(Dataset entries)

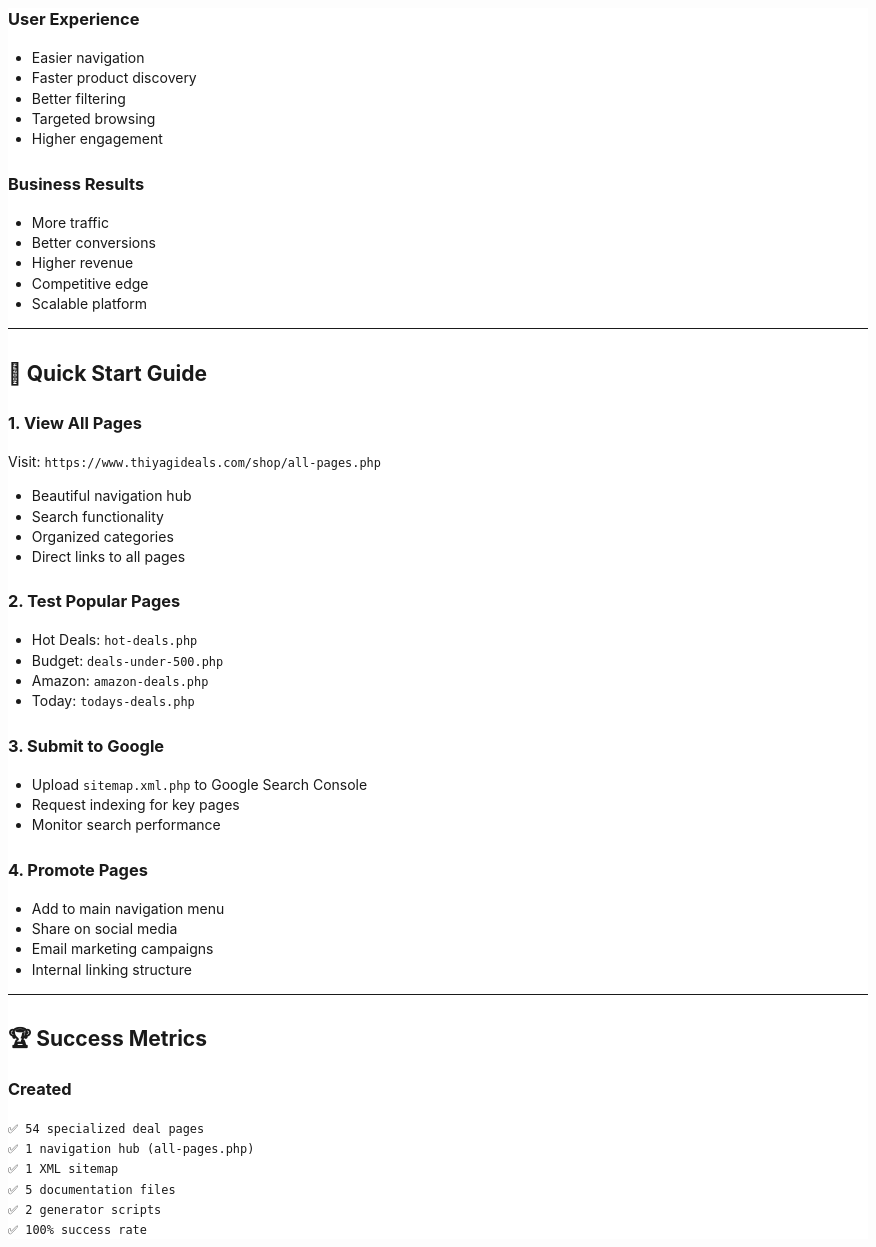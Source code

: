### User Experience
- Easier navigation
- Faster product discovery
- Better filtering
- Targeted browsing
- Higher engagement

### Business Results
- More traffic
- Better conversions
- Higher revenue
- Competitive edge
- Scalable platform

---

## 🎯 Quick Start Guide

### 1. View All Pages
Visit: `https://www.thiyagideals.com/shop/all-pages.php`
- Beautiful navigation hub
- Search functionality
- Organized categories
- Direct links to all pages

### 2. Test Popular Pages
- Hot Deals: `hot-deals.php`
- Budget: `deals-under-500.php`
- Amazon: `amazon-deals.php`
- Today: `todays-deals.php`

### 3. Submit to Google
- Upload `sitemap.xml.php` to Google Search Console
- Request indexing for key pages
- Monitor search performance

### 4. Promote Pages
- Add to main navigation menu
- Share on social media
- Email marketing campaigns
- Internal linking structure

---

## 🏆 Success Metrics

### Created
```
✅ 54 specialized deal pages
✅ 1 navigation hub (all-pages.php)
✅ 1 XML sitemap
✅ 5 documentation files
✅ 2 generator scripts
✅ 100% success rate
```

(End Dataset entries)
(Dataset entries)

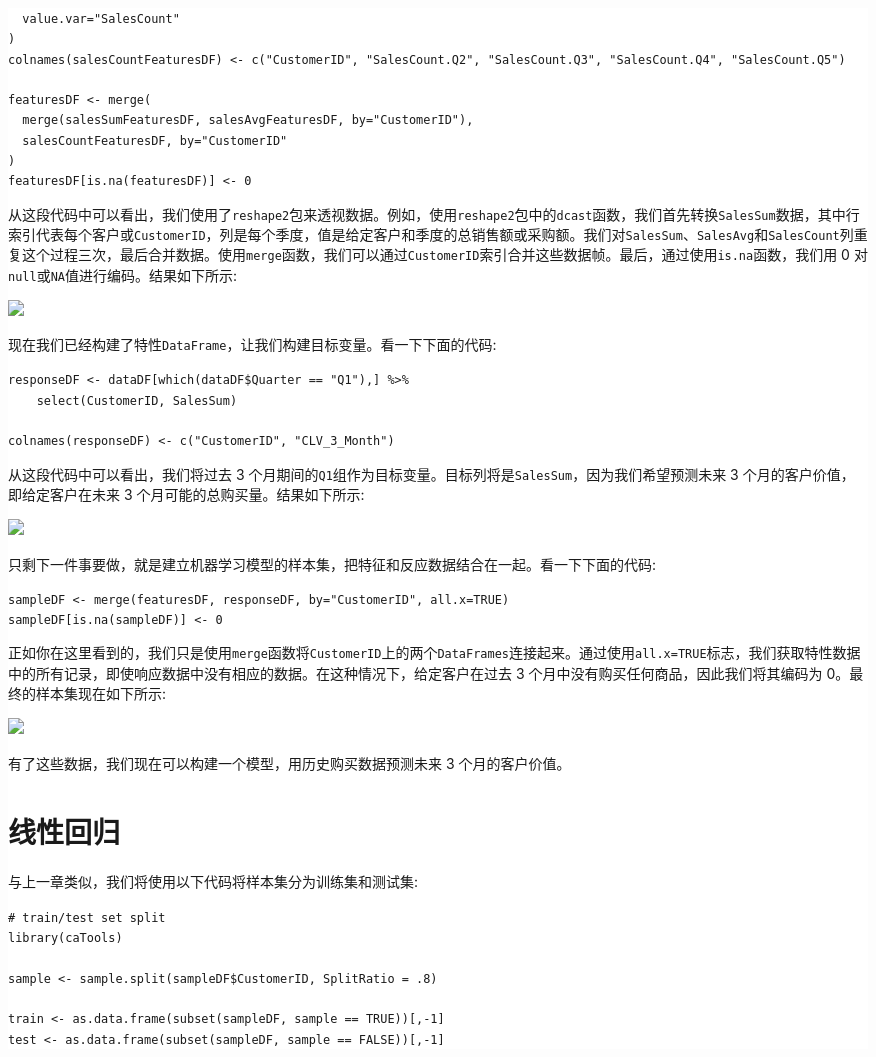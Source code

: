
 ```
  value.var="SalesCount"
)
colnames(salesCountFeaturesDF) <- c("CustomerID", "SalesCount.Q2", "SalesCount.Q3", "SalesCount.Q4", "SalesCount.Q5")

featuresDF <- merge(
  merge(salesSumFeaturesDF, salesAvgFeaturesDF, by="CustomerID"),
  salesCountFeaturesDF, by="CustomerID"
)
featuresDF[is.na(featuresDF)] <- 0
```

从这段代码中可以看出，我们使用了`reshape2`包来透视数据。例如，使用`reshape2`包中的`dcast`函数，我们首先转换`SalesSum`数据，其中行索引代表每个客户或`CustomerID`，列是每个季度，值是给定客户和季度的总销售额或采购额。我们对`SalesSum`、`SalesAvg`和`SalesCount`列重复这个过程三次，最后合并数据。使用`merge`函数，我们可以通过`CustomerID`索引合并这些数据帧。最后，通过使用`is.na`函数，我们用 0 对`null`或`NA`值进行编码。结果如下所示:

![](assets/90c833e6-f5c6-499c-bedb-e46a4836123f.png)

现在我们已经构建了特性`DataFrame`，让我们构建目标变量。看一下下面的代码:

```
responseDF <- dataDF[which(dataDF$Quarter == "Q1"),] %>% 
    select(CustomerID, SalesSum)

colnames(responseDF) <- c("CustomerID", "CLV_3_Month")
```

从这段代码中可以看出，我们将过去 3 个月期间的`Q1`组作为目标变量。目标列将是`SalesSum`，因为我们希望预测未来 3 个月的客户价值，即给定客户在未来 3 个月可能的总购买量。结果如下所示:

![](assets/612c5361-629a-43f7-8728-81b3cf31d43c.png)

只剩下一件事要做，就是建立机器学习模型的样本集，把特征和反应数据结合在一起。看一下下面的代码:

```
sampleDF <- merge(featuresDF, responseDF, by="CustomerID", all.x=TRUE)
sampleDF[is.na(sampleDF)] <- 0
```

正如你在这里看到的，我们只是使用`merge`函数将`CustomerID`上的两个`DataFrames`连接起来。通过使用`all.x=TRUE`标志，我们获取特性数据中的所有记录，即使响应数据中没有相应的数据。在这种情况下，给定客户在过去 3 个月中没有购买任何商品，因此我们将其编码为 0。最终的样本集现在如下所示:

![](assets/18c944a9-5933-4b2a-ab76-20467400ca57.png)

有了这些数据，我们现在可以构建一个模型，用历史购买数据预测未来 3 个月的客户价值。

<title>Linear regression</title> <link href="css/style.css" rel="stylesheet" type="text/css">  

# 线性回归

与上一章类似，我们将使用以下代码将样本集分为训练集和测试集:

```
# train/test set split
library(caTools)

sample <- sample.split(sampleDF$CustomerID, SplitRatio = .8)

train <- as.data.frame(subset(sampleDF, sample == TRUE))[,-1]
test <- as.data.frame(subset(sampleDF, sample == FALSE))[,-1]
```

(End Dataset entries)
(Dataset entries)

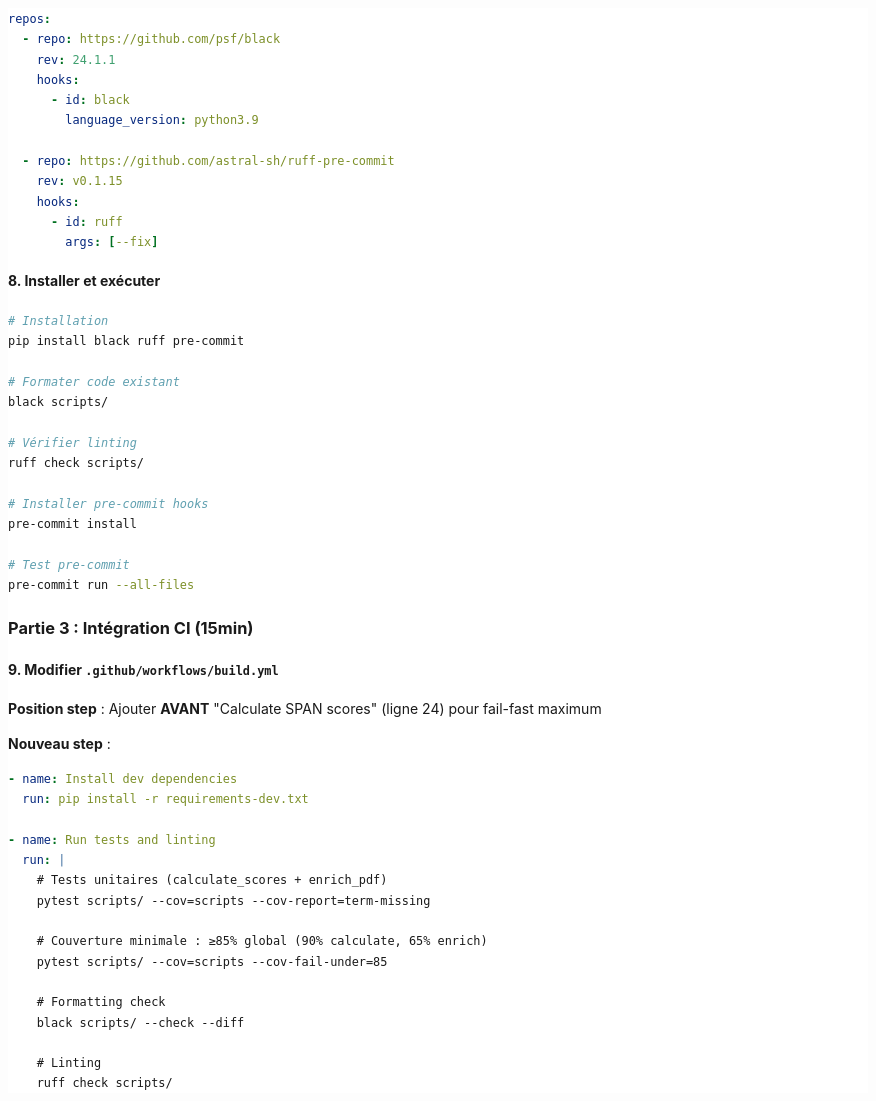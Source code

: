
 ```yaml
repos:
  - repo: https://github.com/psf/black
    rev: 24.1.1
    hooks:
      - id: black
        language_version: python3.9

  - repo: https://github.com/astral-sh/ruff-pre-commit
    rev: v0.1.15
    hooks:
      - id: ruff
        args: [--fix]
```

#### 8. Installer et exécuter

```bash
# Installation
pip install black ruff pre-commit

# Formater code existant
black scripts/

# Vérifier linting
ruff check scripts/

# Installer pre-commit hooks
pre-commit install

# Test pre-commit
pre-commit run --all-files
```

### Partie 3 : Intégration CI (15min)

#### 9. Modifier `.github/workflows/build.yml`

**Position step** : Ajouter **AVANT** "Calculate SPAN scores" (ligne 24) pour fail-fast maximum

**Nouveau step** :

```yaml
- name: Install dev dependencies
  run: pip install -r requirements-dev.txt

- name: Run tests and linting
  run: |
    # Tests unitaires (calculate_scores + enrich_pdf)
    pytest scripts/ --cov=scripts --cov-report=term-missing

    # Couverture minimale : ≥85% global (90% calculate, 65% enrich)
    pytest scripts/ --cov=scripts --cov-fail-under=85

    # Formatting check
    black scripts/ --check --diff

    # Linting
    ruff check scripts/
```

(End Dataset entries)

### Activity
Take from the listing every line in which the word "step" appears.

### Answer to this exercise
**Position step** : Ajouter **AVANT** "Calculate SPAN scores" (ligne 24) pour fail-fast maximum
**Nouveau step** :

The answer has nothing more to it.